In queste denegazioni fu audacissimo il sindaco Nicoletti, che innanzi al Tribunale militare affermò inesistenti le tasse odiose nel suo paese, e l'amministrazione esemplare, e provvida per i bisogni di tutti. «Sì! - gli rispose con amara ironia un difensore, il capitano Schioppo - tasse non ve ne sono, perchè il fuocatico e il dazio sulla farina non pesano sul popolo; e l'amministrazione comunale è tale modello, che a Pietraperzia si può credere, che si sia avverato il famoso motto di Enrico IV!»
Ivi, come dappertutto, i lavoratori si riuniscono e cominciano a gridare: Viva il Re! abbasso il Sindaco! abbasso le tasse!
Si dice che il Delegato di P. S. e il maresciallo dei carabinieri abbiano invitato la folla a sciogliersi e che siano state fatte le regolari intimazioni, ma che la folla invece di sciogliersi abbia tirato delle fucilate contro i soldati, i quali per legittima difesa risposero facendo fuoco.
Da tutte le mie informazioni, però, mi risultano infondate o alterate tali asserzioni; se i contadini avessero79 fatto fuoco, tra i soldati ci sarebbe stato qualche morto.
Invece otto contadini rimasero uccisi e quindici gravemente feriti. Compiuta la strage, i soldati si rinchiusero nella Chiesa di Santa Maria e il popolo esasperato si dette agli incendi e alla devastazione del Casino dei Galantuomini, del municipio e di altri uffizî pubblici. Questi eccessi della folla, è bene rilevarlo, seguirono e non precedettero la strage.

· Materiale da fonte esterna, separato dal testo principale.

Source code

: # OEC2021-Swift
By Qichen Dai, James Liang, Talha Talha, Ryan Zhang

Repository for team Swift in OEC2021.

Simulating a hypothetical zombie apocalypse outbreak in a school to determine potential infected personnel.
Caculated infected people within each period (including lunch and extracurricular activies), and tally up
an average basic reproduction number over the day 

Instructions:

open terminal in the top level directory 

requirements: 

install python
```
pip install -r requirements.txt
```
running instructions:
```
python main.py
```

Il Consiglio, nella massima parte inviso, si dimise. Non mancarono i soliti numerosi arresti. Si afferma che a Pietraperzia il Fascio, di recente formazione e composto di analfabeti, abbia preso parte attiva ai tumulti; ma la verità non si può sapere facilmente perchè non si potè sinora sentire che una sola campana, quella dei più ricchi proprietari. Non ha sonato ancora quella dei lavoratori. Il terrore regnò per parecchio tempo a Pietraperzia e non fu possibile avere esatte notizie.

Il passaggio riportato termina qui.